- **WHAT NEEDS TO BE DONE**
Only the lines from the first line of the data through the line containing "### Hub-01 Questions" belong in the answer, transcribed exactly; pictures do not.

+ + +

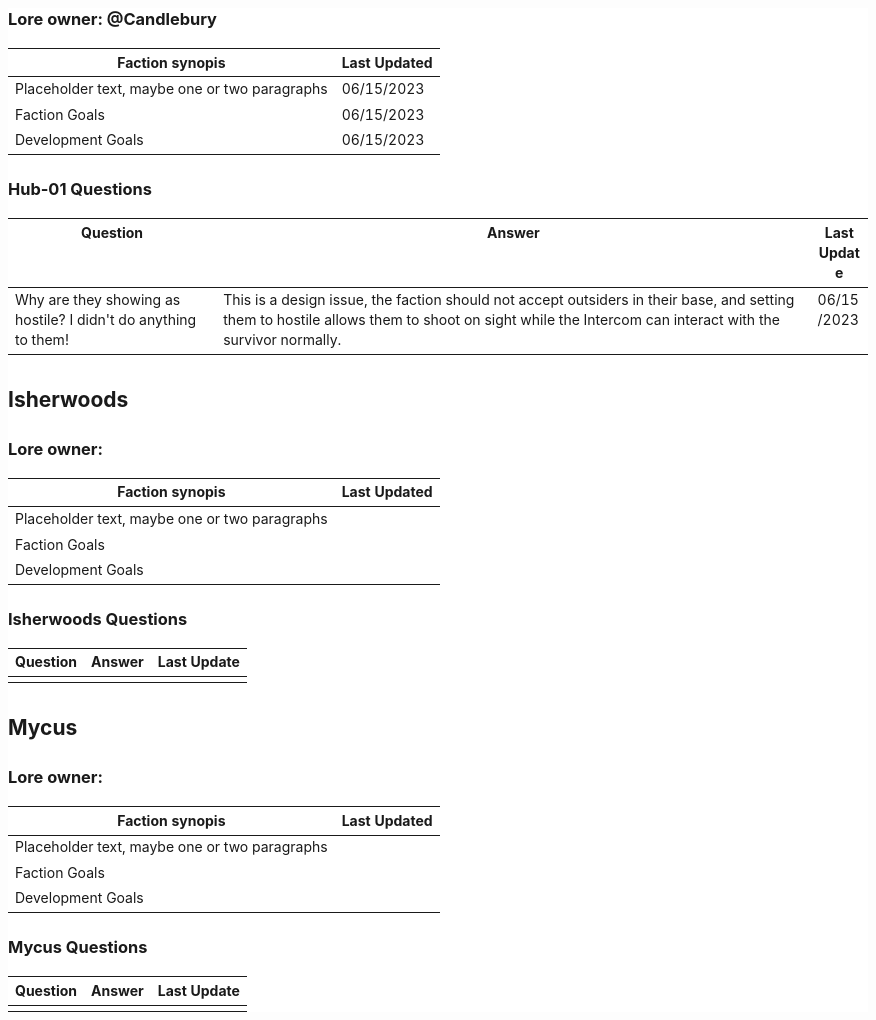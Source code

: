 ### Lore owner: @Candlebury

| Faction synopis | Last Updated |
| --- | --- |
| Placeholder text, maybe one or two paragraphs | 06/15/2023 |
| Faction Goals | 06/15/2023 |
| Development Goals | 06/15/2023 |

### Hub-01 Questions

| Question | Answer | Last Update |
| --- | --- | --- |
| Why are they showing as hostile? I didn't do anything to them! | This is a design issue, the faction should not accept outsiders in their base, and setting them to hostile allows them to shoot on sight while the Intercom can interact with the survivor normally. | 06/15/2023 |

## Isherwoods

### Lore owner:

| Faction synopis | Last Updated |
| --- | ---|
| Placeholder text, maybe one or two paragraphs |  |
| Faction Goals |  |
| Development Goals | |

### Isherwoods Questions

| Question | Answer | Last Update |
| --- | ---| --- |
|  |  |  |

## Mycus

### Lore owner:

| Faction synopis | Last Updated |
| --- | ---|
| Placeholder text, maybe one or two paragraphs |  |
| Faction Goals |  |
| Development Goals | |

### Mycus Questions

| Question | Answer | Last Update |
| --- | ---| --- |
|  |  |  |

+ + +

- **SOLUTION FOR THIS TASK**
Source code

: ### Lore owner: @Candlebury

| Faction synopis | Last Updated |
| --- | --- |
| Placeholder text, maybe one or two paragraphs | 06/15/2023 |
| Faction Goals | 06/15/2023 |
| Development Goals | 06/15/2023 |

### Hub-01 Questions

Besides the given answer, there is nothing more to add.